=== Begin Enclosure ===
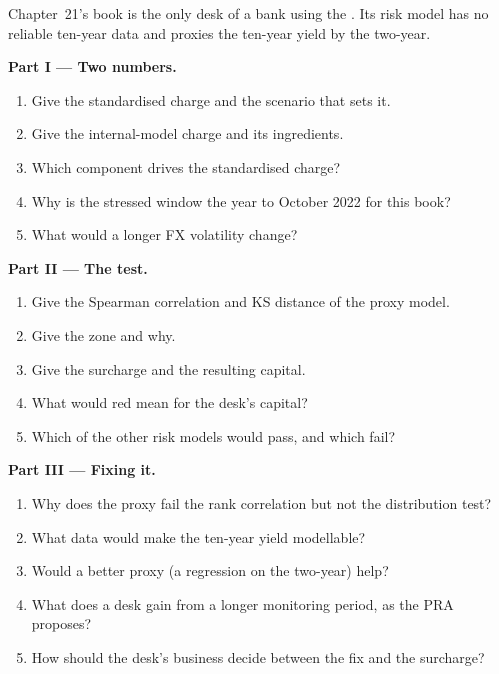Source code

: \begin{problem}\label{pb:rc:regulatory-capital-for-trading-books:1}
Chapter~21's book is the only desk of a bank using the . Its risk model
has no reliable ten-year data and proxies the ten-year yield by the two-year.

\medskip\noindent\textbf{Part I --- Two numbers.}
\begin{enumerate}
\item Give the standardised charge and the scenario that sets it.
\item Give the internal-model charge and its ingredients.
\item Which component drives the standardised charge?
\item Why is the stressed window the year to October 2022 for this book?
\item What would a longer FX volatility  change?
\end{enumerate}

\medskip\noindent\textbf{Part II --- The test.}
\begin{enumerate}[resume]
\item Give the Spearman correlation and KS distance of the proxy model.
\item Give the zone and why.
\item Give the surcharge and the resulting capital.
\item What would red mean for the desk's capital?
\item Which of the other risk models would pass, and which fail?
\end{enumerate}

\medskip\noindent\textbf{Part III --- Fixing it.}
\begin{enumerate}[resume]
\item Why does the proxy fail the rank correlation but not the distribution test?
\item What data would make the ten-year yield modellable?
\item Would a better proxy (a regression on the two-year) help?
\item What does a desk gain from a longer monitoring period, as the PRA proposes?
\item How should the desk's business decide between the fix and the surcharge?
\end{enumerate}


\end{problem}
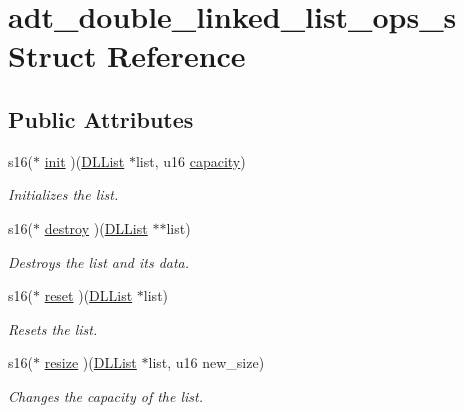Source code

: \hypertarget{structadt__double__linked__list__ops__s}{}\section{adt\+\_\+double\+\_\+linked\+\_\+list\+\_\+ops\+\_\+s Struct Reference}
\label{structadt__double__linked__list__ops__s}
\subsection*{Public Attributes}
\begin{DoxyCompactItemize}
\item 
s16($\ast$ \hyperlink{structadt__double__linked__list__ops__s_a6ee8a6635bd532cd18304937ee45f374}{init} )(\hyperlink{structadt__double__linked__list__s}{D\+L\+List} $\ast$list, u16 \hyperlink{structadt__double__linked__list__ops__s_adfa3417ca009567eeb9382f735cf6482}{capacity})
\begin{DoxyCompactList}\small\item\em Initializes the list. \end{DoxyCompactList}\item 
s16($\ast$ \hyperlink{structadt__double__linked__list__ops__s_a6a421e311614328c17b11404bbfcc0c1}{destroy} )(\hyperlink{structadt__double__linked__list__s}{D\+L\+List} $\ast$$\ast$list)
\begin{DoxyCompactList}\small\item\em Destroys the list and it\textquotesingle{}s data. \end{DoxyCompactList}\item 
s16($\ast$ \hyperlink{structadt__double__linked__list__ops__s_a849787a1e33fd60d783ba6176e8727dd}{reset} )(\hyperlink{structadt__double__linked__list__s}{D\+L\+List} $\ast$list)
\begin{DoxyCompactList}\small\item\em Resets the list. \end{DoxyCompactList}\item 
s16($\ast$ \hyperlink{structadt__double__linked__list__ops__s_aadb76bb9698533203350f929f21883a4}{resize} )(\hyperlink{structadt__double__linked__list__s}{D\+L\+List} $\ast$list, u16 new\+\_\+size)
\begin{DoxyCompactList}\small\item\em Changes the capacity of the list. \end{DoxyCompactList}\item 
$$
\end{DoxyCompactItemize}
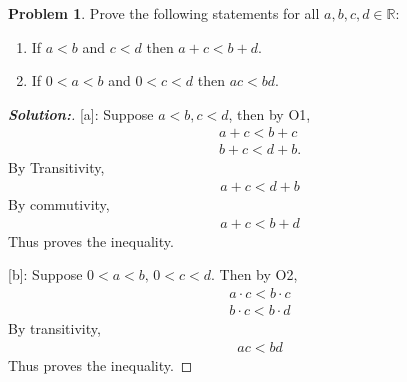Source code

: \documentclass[12pt]{article}
\theoremstyle{definition}\newtheorem{problem}{Problem}
\newenvironment{solution}{\begin{proof}[\bfseries\textup{Solution:}]}{\end{proof}}
\begin{document}
\newpage
\begin{problem}
Prove the following statements for all $a,b,c,d\in\mathbb{R}$:
\begin{enumerate}
\item If $a<b$ and $c<d$ then $a+c < b+d$.
\item If $0<a<b$ and $0<c<d$ then $ac<bd$.
\end{enumerate}
\end{problem}
\begin{solution}

[a]:
Suppose $ a < b, c < d $, then by O1, \begin{align} 
    a + c < b + c \\
    b + c < d + b .
\end{align}
 By Transitivity, \begin{align} 
     a + c < d + b 
 \end{align}
 By commutivity, \begin{align} 
     a + c < b + d
    \end{align}
Thus proves the inequality.

[b]: Suppose $ 0 < a < b, \, 0<c<d $. Then by O2, \begin{align} 
    a \cdot c < b \cdot c \\
    b \cdot c < b \cdot d 
\end{align}
 By transitivity, \begin{align} 
     a  c < b  d
    \end{align}
    Thus proves the inequality.
\end{solution}
\end{document}
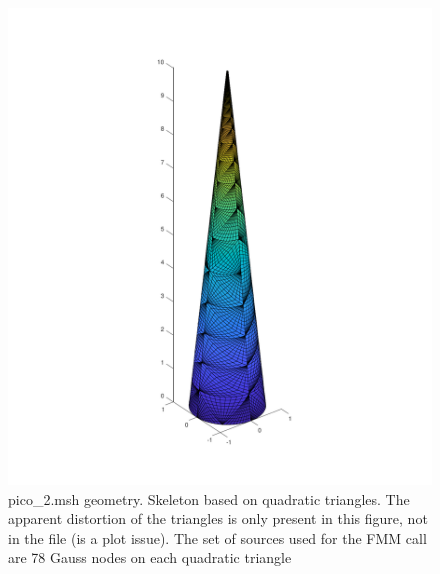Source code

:\documentclass[11pt, oneside]{article}   	%
\begin{document}
\begin{figure}[H]
\begin{center}
\includegraphics[width=6in]{pico_2_skeleton.pdf}
\end{center}
\caption{pico\_2.msh geometry. Skeleton based on quadratic triangles. The apparent distortion of the triangles is only present in this figure, not in the file (is a plot issue). The set of sources used for the FMM call are 78 Gauss nodes on each quadratic triangle}
\label{pico_2_skeleton}
\end{figure}
\end{document}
=== End Enclosure ===
■ What is being asked
In the entries above, find each line with "align" and list it.

■ Answer box
Suppose $ a < b, c < d $, then by O1, \begin{align} 
\end{align}
 By Transitivity, \begin{align} 
 \end{align}
 By commutivity, \begin{align} 
    \end{align}
[b]: Suppose $ 0 < a < b, \, 0<c<d $. Then by O2, \begin{align} 
\end{align}
 By transitivity, \begin{align} 
    \end{align}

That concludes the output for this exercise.